C-di-AMP levels modulate Staphylococcus aureus cell wall thickness, response to oxidative stress, and antibiotic resistance and tolerance

Beta-lactam antibiotics are widely used to treat infections caused by the important human pathogen Staphylococcus aureus. Resistance to beta-lactams, as found in methicillin-resistant S. aureus, renders effective treatment difficult. The second messenger cyclic di-3 ',5 '-adenosine monophosphate (c-di-AMP) promotes beta-lactam resistance in clinical S. aureus isolates. C-di-AMP plays a crucial role in the regulation of cellular processes such as virulence, cell wall homeostasis, and resistance to beta-lactams in many bacterial species. In S. aureus, c-di-AMP synthesis is mediated by the diadenylate cyclase DacA, while its degradation is carried out by the phosphodiesterases GdpP and Pde2. In this work, we assessed the effect of altered c-di-AMP levels due to mutations in dacA, gdpP, or gdpP/pde2 on virulence determinants. We report that a previously described growth defect in bacteria producing high c-di-AMP levels is mainly attributable to smaller cell size.
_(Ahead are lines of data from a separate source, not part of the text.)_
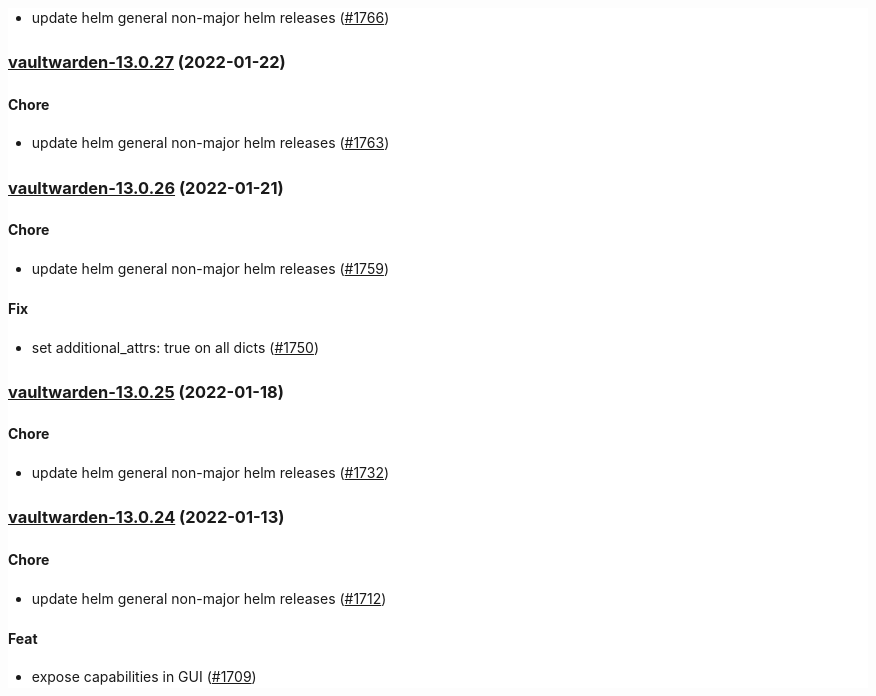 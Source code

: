 - update helm general non-major helm releases ([#1766](https://github.com/truecharts/apps/issues/1766))

<a name="vaultwarden-13.0.27"></a>

### [vaultwarden-13.0.27](https://github.com/truecharts/apps/compare/vaultwarden-13.0.26...vaultwarden-13.0.27) (2022-01-22)

#### Chore

- update helm general non-major helm releases ([#1763](https://github.com/truecharts/apps/issues/1763))

<a name="vaultwarden-13.0.26"></a>

### [vaultwarden-13.0.26](https://github.com/truecharts/apps/compare/vaultwarden-13.0.25...vaultwarden-13.0.26) (2022-01-21)

#### Chore

- update helm general non-major helm releases ([#1759](https://github.com/truecharts/apps/issues/1759))

#### Fix

- set additional_attrs: true on all dicts ([#1750](https://github.com/truecharts/apps/issues/1750))

<a name="vaultwarden-13.0.25"></a>

### [vaultwarden-13.0.25](https://github.com/truecharts/apps/compare/vaultwarden-13.0.24...vaultwarden-13.0.25) (2022-01-18)

#### Chore

- update helm general non-major helm releases ([#1732](https://github.com/truecharts/apps/issues/1732))

<a name="vaultwarden-13.0.24"></a>

### [vaultwarden-13.0.24](https://github.com/truecharts/apps/compare/vaultwarden-13.0.23...vaultwarden-13.0.24) (2022-01-13)

#### Chore

- update helm general non-major helm releases ([#1712](https://github.com/truecharts/apps/issues/1712))

#### Feat

- expose capabilities in GUI ([#1709](https://github.com/truecharts/apps/issues/1709))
High c-di-AMP levels also led to decreased survival upon oxidative stress, reduced production of the antioxidant staphyloxanthin, increased oxacillin and fosfomycin resistance, and increased cell wall thickness. While resistance to ceftaroline was not affected, high c-di-AMP levels promoted tolerance to this antibiotic. In response to cell wall stress induced by antibiotics, the three-component regulatory system VraTSR mediates an increase in cell wall synthesis via the cell wall stress stimulon (CWSS). Increased c-di-AMP levels led to an activation of the CWSS. Upon deletion of vraR, resistance to oxacillin and fosfomycin as well as cell wall thickness diminished in the Delta gdpP mutant, indicating a contribution of the VraTSR system to the cell wall related phenotypes.